WORK REQUEST:
All that should be output is the block of lines below from the line with "Part 4: The" to the line with "## Rendezvous (UNGRADED)", both included, exactly as written.

MATERIAL FOR THIS EXERCISE:
:::::

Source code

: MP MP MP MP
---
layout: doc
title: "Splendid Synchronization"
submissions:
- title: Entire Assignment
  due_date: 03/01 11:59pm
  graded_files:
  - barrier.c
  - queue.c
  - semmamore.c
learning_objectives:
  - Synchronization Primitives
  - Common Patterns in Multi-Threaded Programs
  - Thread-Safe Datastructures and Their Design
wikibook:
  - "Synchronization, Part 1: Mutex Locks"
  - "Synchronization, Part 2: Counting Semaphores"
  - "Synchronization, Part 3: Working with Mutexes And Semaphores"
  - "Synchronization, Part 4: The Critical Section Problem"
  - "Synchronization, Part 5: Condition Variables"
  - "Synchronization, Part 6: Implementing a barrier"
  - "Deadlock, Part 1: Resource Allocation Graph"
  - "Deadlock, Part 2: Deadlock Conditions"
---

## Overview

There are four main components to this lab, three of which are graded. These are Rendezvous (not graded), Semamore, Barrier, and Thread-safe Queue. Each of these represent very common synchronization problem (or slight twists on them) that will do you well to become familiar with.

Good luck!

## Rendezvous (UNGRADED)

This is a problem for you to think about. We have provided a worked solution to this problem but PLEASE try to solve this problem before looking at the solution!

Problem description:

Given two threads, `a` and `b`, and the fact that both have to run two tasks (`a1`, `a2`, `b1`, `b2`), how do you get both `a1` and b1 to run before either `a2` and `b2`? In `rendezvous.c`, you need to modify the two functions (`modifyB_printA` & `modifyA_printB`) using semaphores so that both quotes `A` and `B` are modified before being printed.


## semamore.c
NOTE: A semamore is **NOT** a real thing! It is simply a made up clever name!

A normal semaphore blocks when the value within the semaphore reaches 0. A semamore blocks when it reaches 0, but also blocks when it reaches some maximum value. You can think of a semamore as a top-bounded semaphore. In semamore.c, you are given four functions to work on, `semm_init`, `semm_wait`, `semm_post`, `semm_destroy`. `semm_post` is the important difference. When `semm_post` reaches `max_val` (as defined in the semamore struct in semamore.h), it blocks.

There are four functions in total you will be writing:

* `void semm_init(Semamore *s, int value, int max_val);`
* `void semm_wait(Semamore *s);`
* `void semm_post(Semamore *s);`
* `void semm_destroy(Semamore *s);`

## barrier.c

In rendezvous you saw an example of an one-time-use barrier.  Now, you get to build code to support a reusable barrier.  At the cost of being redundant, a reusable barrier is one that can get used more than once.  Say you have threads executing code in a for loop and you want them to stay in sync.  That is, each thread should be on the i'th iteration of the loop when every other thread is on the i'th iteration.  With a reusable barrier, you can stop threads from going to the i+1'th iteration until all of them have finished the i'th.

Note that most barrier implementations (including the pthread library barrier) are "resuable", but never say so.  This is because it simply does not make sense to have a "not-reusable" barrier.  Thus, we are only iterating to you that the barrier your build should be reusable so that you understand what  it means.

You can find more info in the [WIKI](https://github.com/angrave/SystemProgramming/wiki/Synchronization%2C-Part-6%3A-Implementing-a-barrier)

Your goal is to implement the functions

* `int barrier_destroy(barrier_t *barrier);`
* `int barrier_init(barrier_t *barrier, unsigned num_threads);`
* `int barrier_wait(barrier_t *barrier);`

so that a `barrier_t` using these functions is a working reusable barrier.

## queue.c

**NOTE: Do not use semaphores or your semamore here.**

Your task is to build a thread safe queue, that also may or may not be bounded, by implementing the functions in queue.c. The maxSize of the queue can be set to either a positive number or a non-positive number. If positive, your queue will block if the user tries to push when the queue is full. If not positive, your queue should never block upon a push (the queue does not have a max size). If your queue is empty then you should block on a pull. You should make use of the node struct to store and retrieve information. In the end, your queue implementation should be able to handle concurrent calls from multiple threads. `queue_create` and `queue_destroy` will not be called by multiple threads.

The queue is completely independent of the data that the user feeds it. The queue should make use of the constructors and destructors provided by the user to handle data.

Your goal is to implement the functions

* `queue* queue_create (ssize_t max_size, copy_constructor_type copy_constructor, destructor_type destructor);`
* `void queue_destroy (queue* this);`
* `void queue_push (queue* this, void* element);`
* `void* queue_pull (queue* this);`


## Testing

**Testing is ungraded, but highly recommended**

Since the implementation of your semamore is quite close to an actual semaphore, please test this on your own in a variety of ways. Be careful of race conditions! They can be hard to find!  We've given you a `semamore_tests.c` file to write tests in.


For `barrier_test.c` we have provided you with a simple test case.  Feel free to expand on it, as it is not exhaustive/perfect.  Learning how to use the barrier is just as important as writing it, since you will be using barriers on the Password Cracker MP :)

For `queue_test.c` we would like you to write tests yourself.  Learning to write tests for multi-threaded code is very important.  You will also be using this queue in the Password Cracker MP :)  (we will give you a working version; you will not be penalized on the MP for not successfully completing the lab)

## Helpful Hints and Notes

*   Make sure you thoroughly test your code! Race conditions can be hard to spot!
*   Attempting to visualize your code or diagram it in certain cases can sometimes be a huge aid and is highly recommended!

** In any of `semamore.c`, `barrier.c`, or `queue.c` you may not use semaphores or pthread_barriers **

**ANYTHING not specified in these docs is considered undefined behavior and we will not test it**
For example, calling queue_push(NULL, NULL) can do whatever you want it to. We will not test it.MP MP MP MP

:::::

YOUR SOLUTION:
  - "Synchronization, Part 4: The Critical Section Problem"
  - "Synchronization, Part 5: Condition Variables"
  - "Synchronization, Part 6: Implementing a barrier"
  - "Deadlock, Part 1: Resource Allocation Graph"
  - "Deadlock, Part 2: Deadlock Conditions"
---

## Overview

There are four main components to this lab, three of which are graded. These are Rendezvous (not graded), Semamore, Barrier, and Thread-safe Queue. Each of these represent very common synchronization problem (or slight twists on them) that will do you well to become familiar with.

Good luck!

## Rendezvous (UNGRADED)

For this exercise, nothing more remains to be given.